Aggresive management of risk factors such as:
BP
Lipids
HbA1c in diabetic patients
Smoking cessation
Dietary changes and exercise to reduce cardiovascular risks
What is the 1st line management plan for patients with acute limb ischaemia? (5)
Urgent assesment for revascularisation or amputation
Antiplatelet therapy (e.g. aspirin or clopidogrel)
Analgesia
Anticoagulation
Continued risk factor modification
What additional treatments should be considered in patients with PAD and claudication that is lifestyle limitting? (2)
Symptom relief (e.g. Cliostazol, Naftidrofuryl)
Referal to a vascular specialist to assess for revascularisation
Assesment for revascularisation should always be 1st line for which types of PAD patients?
Patients with critical limb ischaemia
List 4 complications that can arise in patients with peripheral artery disease.
Leg/Foot ulcers
Gangrene
Permament limb weakness/numbness
Permament limb pain
List 6 differentials to consider with patients suspected of having peripheral artery disease.
Spinal stenosis
Arthritis
Venous claudication
Chronic compartment syndrome
Symptomatic Baker’s cyst
Nerve root compression
What signs/symptoms and investigation findings are more suggestive of symptomatic Baker’s cyst vs peripheral artery disease?
Patients more likely to complain of pain in the calf and behind the knee.
The area around the knee may be swollen, sore, and tender.
The pain is present at rest and worse with exercise.
Ankle brachial index (ABI) will be normal and exercise ABI will show no decrease in post-exercise ABI.
No significant disease seen with arterial imaging tests.

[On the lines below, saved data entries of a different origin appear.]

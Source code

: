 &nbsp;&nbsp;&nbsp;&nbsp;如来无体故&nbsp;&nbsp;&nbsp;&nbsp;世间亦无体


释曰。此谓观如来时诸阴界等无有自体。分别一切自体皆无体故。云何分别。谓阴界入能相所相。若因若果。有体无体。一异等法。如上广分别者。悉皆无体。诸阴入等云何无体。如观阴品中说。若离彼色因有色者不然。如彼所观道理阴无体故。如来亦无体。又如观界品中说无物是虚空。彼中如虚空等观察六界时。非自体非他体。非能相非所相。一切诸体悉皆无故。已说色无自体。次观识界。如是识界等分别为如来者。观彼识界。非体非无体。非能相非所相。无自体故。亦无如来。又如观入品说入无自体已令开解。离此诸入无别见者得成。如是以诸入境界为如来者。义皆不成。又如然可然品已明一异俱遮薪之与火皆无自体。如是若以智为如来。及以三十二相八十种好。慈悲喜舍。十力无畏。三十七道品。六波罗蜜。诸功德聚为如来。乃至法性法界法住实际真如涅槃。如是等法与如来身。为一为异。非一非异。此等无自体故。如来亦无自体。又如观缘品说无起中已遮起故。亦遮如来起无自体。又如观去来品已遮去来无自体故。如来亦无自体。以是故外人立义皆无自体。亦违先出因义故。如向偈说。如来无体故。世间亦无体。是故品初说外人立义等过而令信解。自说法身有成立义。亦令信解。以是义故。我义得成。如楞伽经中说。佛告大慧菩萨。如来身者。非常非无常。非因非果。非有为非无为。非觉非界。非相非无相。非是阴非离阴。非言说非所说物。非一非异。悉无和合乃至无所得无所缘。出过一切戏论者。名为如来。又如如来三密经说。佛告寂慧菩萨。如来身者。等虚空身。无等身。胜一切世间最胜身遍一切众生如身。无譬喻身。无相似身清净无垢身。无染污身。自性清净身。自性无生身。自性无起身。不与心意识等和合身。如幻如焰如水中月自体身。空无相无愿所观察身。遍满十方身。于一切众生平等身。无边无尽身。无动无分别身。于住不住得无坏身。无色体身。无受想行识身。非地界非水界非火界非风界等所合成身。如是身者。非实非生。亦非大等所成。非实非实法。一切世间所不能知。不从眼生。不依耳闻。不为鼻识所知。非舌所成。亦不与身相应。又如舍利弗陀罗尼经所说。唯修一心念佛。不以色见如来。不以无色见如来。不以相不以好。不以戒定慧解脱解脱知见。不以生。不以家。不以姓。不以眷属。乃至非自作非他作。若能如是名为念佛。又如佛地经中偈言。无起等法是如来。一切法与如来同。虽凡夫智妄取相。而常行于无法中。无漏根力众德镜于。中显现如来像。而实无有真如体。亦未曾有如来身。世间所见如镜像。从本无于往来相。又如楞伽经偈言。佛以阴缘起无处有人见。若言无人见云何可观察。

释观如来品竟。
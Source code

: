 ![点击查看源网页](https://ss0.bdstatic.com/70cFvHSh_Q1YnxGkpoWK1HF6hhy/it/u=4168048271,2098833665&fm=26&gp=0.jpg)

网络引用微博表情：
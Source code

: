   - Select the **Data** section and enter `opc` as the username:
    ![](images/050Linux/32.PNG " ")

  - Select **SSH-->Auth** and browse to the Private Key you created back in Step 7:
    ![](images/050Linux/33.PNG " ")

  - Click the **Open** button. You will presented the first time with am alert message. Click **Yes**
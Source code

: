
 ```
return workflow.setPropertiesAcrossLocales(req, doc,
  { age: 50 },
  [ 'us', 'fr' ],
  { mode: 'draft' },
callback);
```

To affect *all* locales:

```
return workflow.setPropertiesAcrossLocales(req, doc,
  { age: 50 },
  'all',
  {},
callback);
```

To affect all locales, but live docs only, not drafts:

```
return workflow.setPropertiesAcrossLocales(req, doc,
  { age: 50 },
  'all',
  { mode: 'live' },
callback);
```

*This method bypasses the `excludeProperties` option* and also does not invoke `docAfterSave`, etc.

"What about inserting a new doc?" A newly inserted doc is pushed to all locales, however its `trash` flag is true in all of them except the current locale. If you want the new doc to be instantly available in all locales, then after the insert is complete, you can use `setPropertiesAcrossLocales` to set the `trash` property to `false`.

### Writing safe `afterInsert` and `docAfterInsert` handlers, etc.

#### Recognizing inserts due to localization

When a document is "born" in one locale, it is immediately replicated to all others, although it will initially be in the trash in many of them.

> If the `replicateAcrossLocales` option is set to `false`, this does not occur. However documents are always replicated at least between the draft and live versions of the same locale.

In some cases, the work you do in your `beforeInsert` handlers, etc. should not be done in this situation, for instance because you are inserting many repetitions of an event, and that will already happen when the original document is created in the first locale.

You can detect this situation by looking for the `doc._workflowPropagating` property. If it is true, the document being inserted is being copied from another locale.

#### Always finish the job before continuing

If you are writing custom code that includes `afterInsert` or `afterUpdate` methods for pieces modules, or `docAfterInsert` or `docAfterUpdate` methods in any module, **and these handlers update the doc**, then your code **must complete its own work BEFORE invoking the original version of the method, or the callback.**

Duplex ultrasound of the leg: cystic mass in the posterior-medial popliteal fossa.
What signs/symptoms and investigation findings are more suggestive of spinal stenosis vs peripheral artery disease? (6)
Have a history of back, buttock, hip, thigh, leg pain.
Pain has a dermatomal distribution and may experience motor weakness.
The pain may occur on standing alone and may be relieved on positional change.
ABI normal
Arterial disease imaging tends to be normal
May show degenerative changes on X-ray or MRI spine may show compression
What signs/symptoms and investigation findings are more suggestive of arthritis vs peripheral artery disease?
Pain more likely to occur at rest and/or exercise vs PAD and is not quickly relieved.
No significant disease on arterial imaging tests or ABI
X-ray of affected joint: new bone formation (osteophytes), joint space narrowing, and subchondral sclerosis and cysts.